The Cutthroat Brothers Unleash Their New Video "Kill 4 You"
They’ve been called “the Sweeney Todds of rock” – and The Cutthroat Brothers make good on that tag. They’re a pair of demon barbers with a razor-sharp riffs and dangerously catchy songs, and their bloodthirsty brand of garage punk has been ripping up the Pacific Northwest for the better part of 2018. Frontman Jason Cutthroat and drummer Donny Paycheck are renowned for their tonsorial skills. They’re storming out of the barbershop with an eight-song debut and accompanying music video that demonstrate they’re just as handy with ringing choruses as they are with straight-edge razors.
If you’re at all familiar with Pacific Northwest underground music, Jason and Donny may be familiar faces to you. They’re both veterans of a regional rock scene that has always made national reverberations. Donny Paycheck hit the skins for Zeke, a wonderfully brutal hardcore band that played with Pearl Jam, Iron Maiden, Mudhoney, and many other renowned acts. To make their debut album, the duo called on a Seattle legend – Jack Endino, the producer and engineer who was behind the boards for Nirvana’s Bleach. They’ve captured a sound that is at once diabolical and alluring. It couldn’t have come from anywhere but the Northwest.
“Kill 4 You”, the lead single, makes Jason Cutthroat’s intentions clear: he’s out for love and for blood, and not necessarily in that order. Over a sinewy guitar riff and a monstrous backbeat, he purrs a come-on with a lethal undercurrent. Like the other songs on The Cutthroat Brothers, “Kill 4 You” is immediate, arresting, seductive, and liable to get lodged in your head. It nods to the greats of Seattle’s rock past before slashing out in its own venomous direction.

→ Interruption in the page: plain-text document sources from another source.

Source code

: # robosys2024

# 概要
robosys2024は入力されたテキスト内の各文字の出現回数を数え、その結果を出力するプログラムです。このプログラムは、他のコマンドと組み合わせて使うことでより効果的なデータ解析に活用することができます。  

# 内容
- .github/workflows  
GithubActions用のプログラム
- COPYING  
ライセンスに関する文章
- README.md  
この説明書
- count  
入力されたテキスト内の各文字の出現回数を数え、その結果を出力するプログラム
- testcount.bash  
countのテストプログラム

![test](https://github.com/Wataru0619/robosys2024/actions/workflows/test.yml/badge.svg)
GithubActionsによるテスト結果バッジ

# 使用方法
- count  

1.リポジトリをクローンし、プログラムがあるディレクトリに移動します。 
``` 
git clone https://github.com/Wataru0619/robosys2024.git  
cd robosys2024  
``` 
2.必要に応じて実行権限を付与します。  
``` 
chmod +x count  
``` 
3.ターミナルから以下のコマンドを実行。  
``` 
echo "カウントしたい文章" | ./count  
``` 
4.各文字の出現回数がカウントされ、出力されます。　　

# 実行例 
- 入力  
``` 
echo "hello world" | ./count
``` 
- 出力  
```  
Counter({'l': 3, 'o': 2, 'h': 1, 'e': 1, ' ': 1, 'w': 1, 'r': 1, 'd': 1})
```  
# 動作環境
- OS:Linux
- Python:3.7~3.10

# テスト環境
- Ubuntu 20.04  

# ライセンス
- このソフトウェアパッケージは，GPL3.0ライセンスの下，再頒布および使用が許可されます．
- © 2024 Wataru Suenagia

Perhaps that is, in part, because The Cutthroat Brothers aren’t from Seattle. They’re based in Tacoma – the Emerald City’s scrappier, grungier cousin. It’s in Tacoma where Donny Paycheck cuts heads, and his own Supernova Barbershop is as much a star of the “Kill 4 You” clip as the two musicians are. Everything about Supernova feels authentic, right down to the checkerboard floor and the sprays and brushes on the countertops. The Cutthroat Brothers set up on the floor of the handsome, old-school shop, right in between the leather chairs and the wide mirrors. Their white shirts are spattered with blood, their rubber gloves are on, and their razors and scissors gleam under the shoplights. Sure, they might slice the customers up. But they’ll leave behind good-looking corpses.